Molly's Game Review
Jessica Chastain is an actress who consistently impresses both audiences and critics alike, whether she stars in something grand and thought-provoking like Christopher Nolan's Interstellar or a film that is passable but nothing particularly groundbreaking, such as Guillermo del Toro's Crimson Peak (to be fair to del Toro, though, it would be incredibly challenging for him to top Pan's Labyrinth). Despite Chastain's evident acting ability, she does not seem to garner the attention or the accolades that beloved actresses like Jennifer Lawrence and Cate Blanchett frequently receive. A pity, as Chastain certainly deserves more recognition.
This is Aaron Sorkin's directorial debut. Sorkin has conjured up some of the most genius scripts of our time, most notably his Oscar-winning screenplay for The Social Network.

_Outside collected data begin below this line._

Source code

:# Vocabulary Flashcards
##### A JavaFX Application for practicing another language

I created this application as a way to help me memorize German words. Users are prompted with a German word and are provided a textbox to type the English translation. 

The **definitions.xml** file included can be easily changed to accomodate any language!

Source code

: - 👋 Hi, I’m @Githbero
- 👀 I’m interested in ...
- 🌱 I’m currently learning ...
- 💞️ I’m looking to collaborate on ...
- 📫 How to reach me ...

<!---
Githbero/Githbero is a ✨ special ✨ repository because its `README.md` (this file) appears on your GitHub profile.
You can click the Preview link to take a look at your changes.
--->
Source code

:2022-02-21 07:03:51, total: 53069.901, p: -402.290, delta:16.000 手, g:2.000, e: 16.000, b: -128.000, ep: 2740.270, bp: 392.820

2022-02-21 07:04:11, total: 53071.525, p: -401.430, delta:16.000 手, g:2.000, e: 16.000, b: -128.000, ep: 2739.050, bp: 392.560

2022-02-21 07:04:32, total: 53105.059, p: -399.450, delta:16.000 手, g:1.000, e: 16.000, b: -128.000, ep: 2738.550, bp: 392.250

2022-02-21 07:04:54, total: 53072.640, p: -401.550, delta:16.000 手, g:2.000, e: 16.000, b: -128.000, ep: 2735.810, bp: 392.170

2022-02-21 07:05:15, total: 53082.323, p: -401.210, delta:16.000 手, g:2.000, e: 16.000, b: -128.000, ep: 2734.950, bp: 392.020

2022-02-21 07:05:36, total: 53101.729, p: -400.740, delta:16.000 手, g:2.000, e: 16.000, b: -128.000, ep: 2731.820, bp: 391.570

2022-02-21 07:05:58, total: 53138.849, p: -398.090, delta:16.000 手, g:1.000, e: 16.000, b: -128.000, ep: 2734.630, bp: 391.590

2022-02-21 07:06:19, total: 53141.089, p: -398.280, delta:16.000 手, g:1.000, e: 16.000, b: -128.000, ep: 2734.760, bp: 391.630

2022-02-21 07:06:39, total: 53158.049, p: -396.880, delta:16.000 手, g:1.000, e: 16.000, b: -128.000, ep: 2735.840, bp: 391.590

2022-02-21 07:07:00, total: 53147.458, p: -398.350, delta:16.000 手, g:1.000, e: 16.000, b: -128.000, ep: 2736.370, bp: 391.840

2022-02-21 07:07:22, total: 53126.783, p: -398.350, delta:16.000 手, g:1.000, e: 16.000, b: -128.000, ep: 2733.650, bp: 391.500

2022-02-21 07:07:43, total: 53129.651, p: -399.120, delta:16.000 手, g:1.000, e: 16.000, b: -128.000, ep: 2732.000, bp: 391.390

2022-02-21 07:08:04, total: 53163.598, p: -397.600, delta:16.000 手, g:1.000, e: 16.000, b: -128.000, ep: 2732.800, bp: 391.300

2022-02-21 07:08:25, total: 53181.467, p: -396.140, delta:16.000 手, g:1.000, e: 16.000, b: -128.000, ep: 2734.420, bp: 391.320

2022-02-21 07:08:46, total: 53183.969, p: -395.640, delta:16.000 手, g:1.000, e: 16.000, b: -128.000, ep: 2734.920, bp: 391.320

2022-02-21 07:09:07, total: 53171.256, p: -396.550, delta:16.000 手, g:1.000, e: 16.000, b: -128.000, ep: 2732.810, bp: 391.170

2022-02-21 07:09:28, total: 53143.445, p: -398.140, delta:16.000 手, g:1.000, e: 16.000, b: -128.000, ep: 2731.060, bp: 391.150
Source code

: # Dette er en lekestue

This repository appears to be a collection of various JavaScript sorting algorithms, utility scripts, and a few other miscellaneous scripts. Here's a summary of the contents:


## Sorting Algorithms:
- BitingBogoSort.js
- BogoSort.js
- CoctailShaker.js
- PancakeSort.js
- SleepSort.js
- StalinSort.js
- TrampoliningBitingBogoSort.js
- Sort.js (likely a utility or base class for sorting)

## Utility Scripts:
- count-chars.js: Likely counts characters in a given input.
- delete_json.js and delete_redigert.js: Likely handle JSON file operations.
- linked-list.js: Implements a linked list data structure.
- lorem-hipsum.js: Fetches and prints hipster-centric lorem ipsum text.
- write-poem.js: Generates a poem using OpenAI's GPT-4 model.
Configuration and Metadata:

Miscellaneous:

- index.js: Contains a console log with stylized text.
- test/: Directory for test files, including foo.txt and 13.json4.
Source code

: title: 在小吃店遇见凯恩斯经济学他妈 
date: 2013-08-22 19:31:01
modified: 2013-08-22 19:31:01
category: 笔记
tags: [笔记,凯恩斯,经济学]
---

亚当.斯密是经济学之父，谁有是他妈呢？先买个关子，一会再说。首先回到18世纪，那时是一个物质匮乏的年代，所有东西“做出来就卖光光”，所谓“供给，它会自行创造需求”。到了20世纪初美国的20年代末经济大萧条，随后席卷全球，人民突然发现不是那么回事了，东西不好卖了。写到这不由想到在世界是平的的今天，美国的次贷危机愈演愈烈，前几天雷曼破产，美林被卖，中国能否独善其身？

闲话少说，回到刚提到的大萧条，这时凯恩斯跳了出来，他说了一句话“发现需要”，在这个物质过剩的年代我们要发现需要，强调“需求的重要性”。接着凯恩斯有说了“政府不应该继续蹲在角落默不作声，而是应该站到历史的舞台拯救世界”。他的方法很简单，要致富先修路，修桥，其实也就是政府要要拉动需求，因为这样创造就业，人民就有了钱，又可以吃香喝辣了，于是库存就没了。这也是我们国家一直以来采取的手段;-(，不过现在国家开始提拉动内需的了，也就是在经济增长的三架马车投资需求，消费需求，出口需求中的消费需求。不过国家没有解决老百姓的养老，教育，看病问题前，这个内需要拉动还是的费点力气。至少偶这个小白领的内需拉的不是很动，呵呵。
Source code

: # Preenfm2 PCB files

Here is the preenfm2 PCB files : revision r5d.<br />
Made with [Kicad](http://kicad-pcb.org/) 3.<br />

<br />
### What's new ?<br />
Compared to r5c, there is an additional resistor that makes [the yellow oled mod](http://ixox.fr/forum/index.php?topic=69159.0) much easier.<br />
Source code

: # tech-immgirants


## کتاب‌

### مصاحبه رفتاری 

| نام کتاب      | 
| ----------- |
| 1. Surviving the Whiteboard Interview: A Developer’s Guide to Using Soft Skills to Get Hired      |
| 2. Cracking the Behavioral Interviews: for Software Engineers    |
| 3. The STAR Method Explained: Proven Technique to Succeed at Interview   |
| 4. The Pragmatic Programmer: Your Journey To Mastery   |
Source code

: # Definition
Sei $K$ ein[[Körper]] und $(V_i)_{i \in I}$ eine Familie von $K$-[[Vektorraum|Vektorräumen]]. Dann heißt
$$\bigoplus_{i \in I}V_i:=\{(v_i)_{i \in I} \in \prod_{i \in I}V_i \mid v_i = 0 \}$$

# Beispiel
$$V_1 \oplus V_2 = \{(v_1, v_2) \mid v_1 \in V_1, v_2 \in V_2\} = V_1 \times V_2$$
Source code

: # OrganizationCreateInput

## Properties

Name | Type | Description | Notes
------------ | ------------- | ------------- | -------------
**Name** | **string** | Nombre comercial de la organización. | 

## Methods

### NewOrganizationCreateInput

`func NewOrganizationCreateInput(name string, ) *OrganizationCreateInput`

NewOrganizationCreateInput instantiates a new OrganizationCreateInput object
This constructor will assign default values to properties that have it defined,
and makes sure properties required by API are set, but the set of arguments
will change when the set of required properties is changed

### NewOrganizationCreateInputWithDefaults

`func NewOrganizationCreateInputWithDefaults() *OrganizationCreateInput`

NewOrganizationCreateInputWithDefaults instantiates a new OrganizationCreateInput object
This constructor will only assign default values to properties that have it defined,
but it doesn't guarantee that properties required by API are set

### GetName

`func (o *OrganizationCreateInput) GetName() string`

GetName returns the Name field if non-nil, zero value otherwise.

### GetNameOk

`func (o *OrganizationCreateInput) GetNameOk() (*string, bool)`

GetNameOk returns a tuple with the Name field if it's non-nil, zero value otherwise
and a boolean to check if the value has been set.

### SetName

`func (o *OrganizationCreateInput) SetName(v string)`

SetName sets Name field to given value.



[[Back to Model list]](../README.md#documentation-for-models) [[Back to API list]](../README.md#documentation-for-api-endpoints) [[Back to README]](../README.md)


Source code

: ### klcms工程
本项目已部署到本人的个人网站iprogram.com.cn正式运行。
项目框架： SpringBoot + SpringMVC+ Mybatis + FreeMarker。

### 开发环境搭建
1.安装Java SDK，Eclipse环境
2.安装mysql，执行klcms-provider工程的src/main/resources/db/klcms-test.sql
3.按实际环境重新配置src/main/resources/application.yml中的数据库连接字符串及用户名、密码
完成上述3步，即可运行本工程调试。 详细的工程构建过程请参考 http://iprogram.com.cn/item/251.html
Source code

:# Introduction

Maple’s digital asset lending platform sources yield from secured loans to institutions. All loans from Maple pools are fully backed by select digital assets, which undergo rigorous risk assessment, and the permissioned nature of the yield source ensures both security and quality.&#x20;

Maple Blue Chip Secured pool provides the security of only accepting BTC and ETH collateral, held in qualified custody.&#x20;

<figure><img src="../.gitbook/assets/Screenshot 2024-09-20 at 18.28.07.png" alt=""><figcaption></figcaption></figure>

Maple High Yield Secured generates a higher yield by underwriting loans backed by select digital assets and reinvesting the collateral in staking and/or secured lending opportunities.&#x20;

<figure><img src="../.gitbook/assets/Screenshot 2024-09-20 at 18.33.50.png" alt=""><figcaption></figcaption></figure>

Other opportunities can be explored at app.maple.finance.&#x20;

His directing style feels as sharp as his written pieces; Molly's Game throws a lot of information at you but somehow manages to avoid becoming a huge mess. Most of the scenes feel extremely integral to the story, although some moments are dragged out and eventually outstay their welcome. But, for a first attempt at directing, Sorkin can give himself a pat on the back. He knows which points of the story are the most significant, and draws attention to them.

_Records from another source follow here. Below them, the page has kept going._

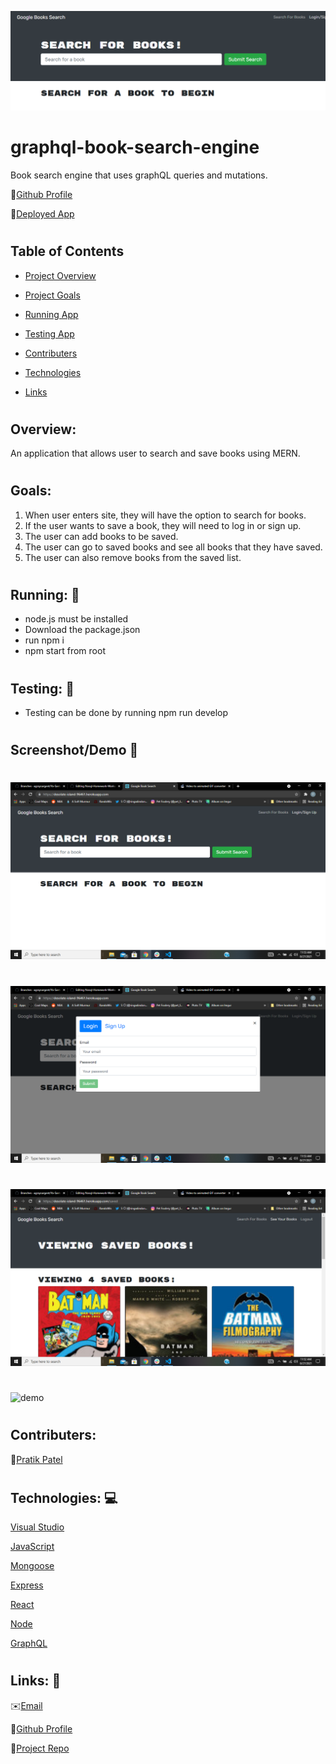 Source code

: ![background](client/public/background.png)

# graphql-book-search-engine

Book search engine that uses graphQL queries and mutations.

👨[Github Profile](https://github.com/PratikPatel-Code/)

🏃[Deployed App](https://desolate-island-96461.herokuapp.com/)

#

## Table of Contents

- [Project Overview](#Overview)

- [Project Goals](#Goals)

- [Running App](#Running)

- [Testing App](#Testing)

- [Contributers](#Contributers)

- [Technologies](#Technologies)

- [Links](#Links)

#

## Overview:

An application that allows user to search and save books using MERN.

#

## Goals:

1. When user enters site, they will have the option to search for books.
2. If the user wants to save a book, they will need to log in or sign up.
3. The user can add books to be saved.
4. The user can go to saved books and see all books that they have saved.
5. The user can also remove books from the saved list.

#

## Running: 🏃

- node.js must be installed
- Download the package.json
- run npm i
- npm start from root

#

## Testing: 🔬

- Testing can be done by running npm run develop

#

## Screenshot/Demo 📸

#

![intro](client/public/intro.png)

#

![login](client/public/login.png)

#

![search](client/public/search.png)

#

![demo](client/public/video.gif)

#

#

## Contributers:

👨[Pratik Patel](https://github.com/PratikPatel-Code/)

#

## Technologies: 💻

[Visual Studio](https://visualstudio.microsoft.com/)

[JavaScript](https://www.javascript.com/)

[Mongoose](https://www.npmjs.com/package/mongoose)

[Express](https://www.npmjs.com/package/express)

[React](https://reactjs.org/)

[Node](https://nodejs.org/en/)

[GraphQL](https://graphql.org/)

#

## Links: 🔗

✉️[Email](pratikpatel_85@yahoo.com)

👨[Github Profile](https://github.com/PratikPatel-Code/)

📁[Project Repo](https://github.com/PratikPatel-Code/graphql-book-search-engine)
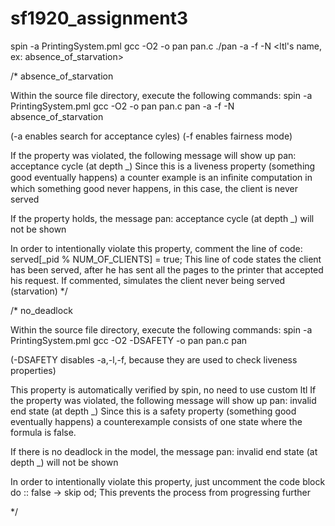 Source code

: # sf1920_assignment3

spin -a PrintingSystem.pml
gcc -O2 -o pan pan.c
./pan -a -f -N <ltl's name, ex: absence_of_starvation>


/*
absence_of_starvation

Within the source file directory, execute the following commands:
spin -a PrintingSystem.pml
gcc -O2 -o pan pan.c
pan -a -f -N absence_of_starvation

(-a enables search for acceptance cyles)
(-f enables fairness mode)

If the property was violated, the following message will show up
pan: acceptance cycle (at depth _)
Since this is a liveness property (something good eventually happens)
a counter example is an inﬁnite computation in which something good never happens, in this case, the client is never served

If the property holds, the message pan: acceptance cycle (at depth _) will not be shown

In order to intentionally violate this property, comment the line of code:
served[_pid % NUM_OF_CLIENTS] = true;
This line of code states the client has been served, after he has sent all the pages to the printer that accepted his request. If commented, simulates the client never being served (starvation)
*/

/*
no_deadlock

Within the source file directory, execute the following commands:
spin -a PrintingSystem.pml
gcc -O2 -DSAFETY -o pan pan.c
pan

(-DSAFETY disables -a,-l,-f, because they are used to check liveness properties)

This property is automatically verified by spin, no need to use custom ltl
If the property was violated, the following message will show up
pan: invalid end state (at depth _)
Since this is a safety property (something good eventually happens)
a counterexample consists of one state where the formula is false.

If there is no deadlock in the model, the message pan: invalid end state (at depth _) will not be shown

In order to intentionally violate this property, just uncomment the code block
do
:: false -> skip
od;
This prevents the process from progressing further



*/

Based on a memoir, the film follows Molly Bloom (Jessica Chastain), a smart, confident ex-member of the US ski team who has had a bit of an attitude problem since she was a young girl, pointed out by her somewhat distant father (Kevin Costner). After an unfortunate incident leaves her unable to continue with the sport, Molly decides to set up an underground casino for various groups of people, including Hollywood stars, businessmen and, eventually, the Russian mob. Two years after she decides to give up her poker empire, an FBI investigation commences, and Molly is scrutinised by the media as a result.

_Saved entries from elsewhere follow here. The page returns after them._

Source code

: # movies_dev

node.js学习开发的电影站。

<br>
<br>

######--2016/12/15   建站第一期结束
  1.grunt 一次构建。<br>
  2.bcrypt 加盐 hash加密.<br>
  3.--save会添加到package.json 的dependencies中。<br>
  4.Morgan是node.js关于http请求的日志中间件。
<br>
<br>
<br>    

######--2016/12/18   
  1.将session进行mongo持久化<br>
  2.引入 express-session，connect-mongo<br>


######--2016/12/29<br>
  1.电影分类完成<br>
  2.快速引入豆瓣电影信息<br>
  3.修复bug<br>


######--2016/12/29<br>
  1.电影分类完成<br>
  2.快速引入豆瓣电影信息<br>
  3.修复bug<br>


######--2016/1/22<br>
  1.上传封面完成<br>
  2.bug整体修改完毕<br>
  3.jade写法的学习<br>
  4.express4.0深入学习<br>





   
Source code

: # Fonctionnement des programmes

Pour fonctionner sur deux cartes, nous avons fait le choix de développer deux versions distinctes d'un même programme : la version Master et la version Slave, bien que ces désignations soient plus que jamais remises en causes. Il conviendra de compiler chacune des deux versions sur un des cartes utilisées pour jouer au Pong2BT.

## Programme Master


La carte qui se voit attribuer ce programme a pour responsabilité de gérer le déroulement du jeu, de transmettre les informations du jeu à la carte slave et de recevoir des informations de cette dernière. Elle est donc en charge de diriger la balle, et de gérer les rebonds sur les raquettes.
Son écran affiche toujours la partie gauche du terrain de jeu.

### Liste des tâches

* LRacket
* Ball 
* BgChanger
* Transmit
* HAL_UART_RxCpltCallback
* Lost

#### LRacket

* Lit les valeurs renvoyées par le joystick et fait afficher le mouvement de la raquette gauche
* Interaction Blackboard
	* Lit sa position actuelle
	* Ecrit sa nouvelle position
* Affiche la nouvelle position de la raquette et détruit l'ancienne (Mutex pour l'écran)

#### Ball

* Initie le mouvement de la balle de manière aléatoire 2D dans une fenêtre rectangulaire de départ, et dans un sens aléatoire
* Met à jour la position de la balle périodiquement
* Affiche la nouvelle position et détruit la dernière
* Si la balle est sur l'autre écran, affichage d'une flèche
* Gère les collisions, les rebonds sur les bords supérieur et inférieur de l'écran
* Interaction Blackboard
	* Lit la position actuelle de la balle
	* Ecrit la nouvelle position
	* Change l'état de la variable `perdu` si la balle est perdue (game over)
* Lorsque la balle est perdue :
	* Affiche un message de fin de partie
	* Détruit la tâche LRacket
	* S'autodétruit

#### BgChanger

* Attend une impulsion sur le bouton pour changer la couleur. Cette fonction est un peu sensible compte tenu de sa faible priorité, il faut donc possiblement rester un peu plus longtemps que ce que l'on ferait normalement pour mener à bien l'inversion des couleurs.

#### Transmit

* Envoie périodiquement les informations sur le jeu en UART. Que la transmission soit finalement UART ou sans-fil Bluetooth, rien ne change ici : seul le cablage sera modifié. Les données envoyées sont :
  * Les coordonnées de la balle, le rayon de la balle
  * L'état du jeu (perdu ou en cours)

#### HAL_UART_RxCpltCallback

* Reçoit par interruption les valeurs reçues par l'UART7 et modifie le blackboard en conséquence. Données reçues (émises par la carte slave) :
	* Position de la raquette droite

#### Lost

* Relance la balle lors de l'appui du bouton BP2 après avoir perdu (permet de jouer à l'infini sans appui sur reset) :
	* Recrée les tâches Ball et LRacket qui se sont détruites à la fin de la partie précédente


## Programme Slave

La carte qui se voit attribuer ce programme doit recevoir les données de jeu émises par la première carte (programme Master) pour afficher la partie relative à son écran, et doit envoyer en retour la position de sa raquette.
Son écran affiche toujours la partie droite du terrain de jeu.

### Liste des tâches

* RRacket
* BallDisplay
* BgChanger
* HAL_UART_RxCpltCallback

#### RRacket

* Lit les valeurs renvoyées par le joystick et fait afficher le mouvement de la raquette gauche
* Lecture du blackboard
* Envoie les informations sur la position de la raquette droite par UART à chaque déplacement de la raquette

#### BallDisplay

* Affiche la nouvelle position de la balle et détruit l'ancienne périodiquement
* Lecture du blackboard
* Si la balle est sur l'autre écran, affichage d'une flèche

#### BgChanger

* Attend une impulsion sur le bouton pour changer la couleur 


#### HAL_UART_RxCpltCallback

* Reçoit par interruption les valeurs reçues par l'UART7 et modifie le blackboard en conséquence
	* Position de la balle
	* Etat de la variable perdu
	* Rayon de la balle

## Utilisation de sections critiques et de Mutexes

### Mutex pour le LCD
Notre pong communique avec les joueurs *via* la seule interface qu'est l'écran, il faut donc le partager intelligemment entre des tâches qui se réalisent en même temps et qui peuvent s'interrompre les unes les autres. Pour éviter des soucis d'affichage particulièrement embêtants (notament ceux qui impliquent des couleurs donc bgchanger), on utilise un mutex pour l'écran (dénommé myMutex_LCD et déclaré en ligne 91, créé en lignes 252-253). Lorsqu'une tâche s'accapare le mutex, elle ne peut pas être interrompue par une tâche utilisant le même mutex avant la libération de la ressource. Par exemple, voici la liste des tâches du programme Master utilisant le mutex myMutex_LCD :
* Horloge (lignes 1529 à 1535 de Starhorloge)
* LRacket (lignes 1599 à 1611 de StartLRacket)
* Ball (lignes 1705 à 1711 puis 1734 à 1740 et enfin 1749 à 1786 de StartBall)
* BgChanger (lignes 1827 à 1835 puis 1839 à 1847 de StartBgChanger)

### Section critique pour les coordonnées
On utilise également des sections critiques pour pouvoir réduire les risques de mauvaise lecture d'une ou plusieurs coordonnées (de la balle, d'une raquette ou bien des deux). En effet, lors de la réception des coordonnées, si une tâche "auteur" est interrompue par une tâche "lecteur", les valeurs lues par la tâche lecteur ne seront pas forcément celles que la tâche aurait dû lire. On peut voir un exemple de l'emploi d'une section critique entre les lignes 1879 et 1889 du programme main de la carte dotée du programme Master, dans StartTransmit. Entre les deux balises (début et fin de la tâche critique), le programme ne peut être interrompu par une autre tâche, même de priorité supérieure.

The only person who appears to be capable of helping Molly out of this dilemma is Charlie Jaffey (Idris Elba), a lawyer who quickly begins to realise that there is more to Molly than what people have been led to believe. He also has a fun, good-natured relationship with Molly; for example, bringing up the fact that she shares her name with a character from James Joyce's famous novel Ulysses. The films that Elba has been a part of this year have, for the most part, not been well-received (the only bad one I saw was The Mountain Between Us, the criticisms were very much justified). But it was not Elba's fault that these films were terrible; very few actors could save them. Therefore, seeing Elba shine in Molly's Game was a joyous experience. This is Chastain's film, but he makes his character very likeable and charismatic with his conversational approach to the dialogue. Lawyer characters can be quite forgettable, but Elba makes his presence known.
Molly's Game is not without its drawbacks. It is a long film, and it probably could have been shortened. Some scenes would have benefitted from getting to the point quicker in order to maintain a flowing pace. There were also a few questionable accents mixed in here, notably Chris O'Dowd's, a comedic talent who really struggled to deliver a convincing American accent here. It can be rather distracting at times, but O'Dowd's character is amusing (one of the funniest characters in the film, in fact). The engaging dialogue and interesting characters, as well as Chastain's assured performance, are enough to get you through the more tedious moments.
It is wonderful to see a crime drama that feels innovative and original, although it follows numerous crime genre tropes. The fact that Molly's Game also features a stylish, cool and, above all, assertive female protagonist is the cherry on top.